Whether or not the transactions contemplated hereby and thereby are consummated
or this Agreement is terminated. The Company shall pay (i) all costs, expenses,
fees and all taxes incident to and in connection with: (A) the preparation,
printing and distribution of any registration statement required hereunder and
all amendments and supplements thereto (including, without limitation, financial
statements and exhibits), and all preliminary and final Blue Sky memoranda and
all other agreements, memoranda, correspondence and other documents prepared and
delivered in connection herewith, (B) the issuance and delivery of the
Securities, (C) the exemption from registration of the Securities for offer and
sale to the Purchaser under the securities or Blue Sky laws of the applicable
jurisdiction, (D) furnishing such copies of any registration statement required
hereunder, the preliminary and final prospectuses and all amendments and
supplements thereto, as may reasonably be requested for use in connection with
resales of the Securities, and (E) the preparation of certificates for the
Securities (including, without limitation, printing and engraving thereof), (ii)
all fees and expenses of counsel and accountants of the Company and (iii) all
expenses and fees of listing on securities exchanges, if any. ISV entered into a
certain retainer agreement with G&P, dated August 26, 2003 to cover the fees and
expenses delineated therein (the "Retainer Agreement").

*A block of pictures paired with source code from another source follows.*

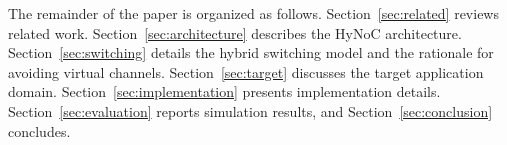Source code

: The remainder of the paper is organized as follows.
Section~\ref{sec:related} reviews related work.
Section~\ref{sec:architecture} describes the HyNoC architecture.
Section~\ref{sec:switching} details the hybrid switching model and the rationale
for avoiding virtual channels.
Section~\ref{sec:target} discusses the target application domain.
Section~\ref{sec:implementation} presents implementation details.
Section~\ref{sec:evaluation} reports simulation results, and
Section~\ref{sec:conclusion} concludes.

     7.2 Entire Agreement; Amendments. This Agreement, together with all of the
Exhibits and Schedules annexed hereto, the Retainer Agreement and any other
Transaction Document contain the entire understanding of the parties with
respect to the subject matter hereof and supersede all prior agreements and
understandings, oral or written, with respect to such matters. This Agreement
shall be deemed to have been drafted and negotiated by both parties hereto and
no presumptions as to interpretation, construction or enforceability shall be
made by or against either party in such regard.

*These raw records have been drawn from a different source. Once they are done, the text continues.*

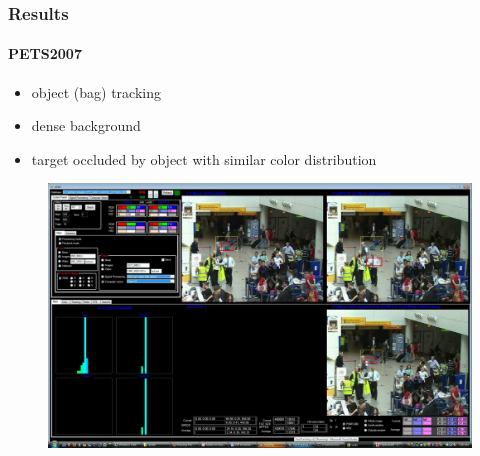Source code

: \begin{frame}
\frametitle{Results}
\framesubtitle{PETS2007} 
\logoCSIPCPL\mypagenum
	\begin{itemize}
		\item object (bag) tracking
		\item dense background
		\item target occluded by object with similar color distribution
	\end{itemize}
	\begin{figure}
		\includegraphics[width=1.0\textwidth]{figs/ICIP2009_PETS2007_FN_00340_snapshotVVG.pdf}
	\end{figure}
\end{frame}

     7.3 Notices. Any notice, request, demand, waiver, consent, approval, or
other communication which is required or permitted to be given to any party
hereunder shall be in writing and shall be deemed to have been duly given only
if delivered to the party personally or sent to the party by facsimile upon
electronic confirmation and receipt (promptly followed by a hard-copy delivered
in accordance with this Section 7.3) or three days after being mailed by
registered or certified mail (return receipt requested), with postage and
registration or if sent by nationally recognized overnight courier, one day
after being mailed certification fees thereon prepaid, addressed to the party at
its address set forth below:

          If to the Company,:      Ophthamalic Solutions, Inc.
          Prior to the Post-       24351 Pasto Road, Suite B
          Closing Date:            Dana Point, CA 92629
                                   Attn: Jehu Hand, President
                                   Tel: (949) 489-2400
                                   Fax: (949) 489-0034

          If to Company,

                                       30

<PAGE>

          after the Post-Closing
          Date:                    Opthamalic Solutions, Inc.
                                   c/o Insite Vision Incorporated
                                   965 Atlantic Avenue
                                   Alameda, CA 94501
                                   Tel: (510) 865-8800
                                   Fax: (510) 865-5700

          With a copy to:          O'Melveny & Myers
                                   2765 Sand Hill Road
                                   Menlo Park, California 94025-7019
                                   Attn.: Timothy Curry
                                   Tel: (650) 473-2600
                                   Fax: (650) 473-2601

          If to the Purchaser:     See Schedule 1 attached hereto

          With copies to:          Gottbetter & Partners, LLP
                                   488 Madison Avenue
                                   New York, NY 10022
                                   Attn: Adam S. Gottbetter, Esq.
                                   Tel: (212) 400-6900
                                   Fax: (212) 400-6901

          If to Escrow Agent:      Gottbetter & Partners, LLP
                                   488 Madison Avenue
                                   New York, NY 10022
                                   Attn: Adam S. Gottbetter, Esq.
                                   Tel: (212) 400-6900
                                   Fax: (212) 400-6901

or such other address as may be designated hereafter by notice given pursuant to
the terms of this Section 7.3.

     7.4 Amendments; Waivers. No provision of this Agreement may be waived or
amended except in a written instrument signed, in the case of an amendment, by
both the Company and the Purchaser, or, in the case of a waiver, by the party
against whom enforcement of any such waiver is sought. No waiver of any default
with respect to any provision, condition or requirement of this Agreement shall
be deemed to be a continuing waiver in the future or a waiver of any other
provision, condition or requirement hereof, nor shall any delay or omission of
either party to exercise any right hereunder in any manner impair the exercise
of any such right accruing to it thereafter.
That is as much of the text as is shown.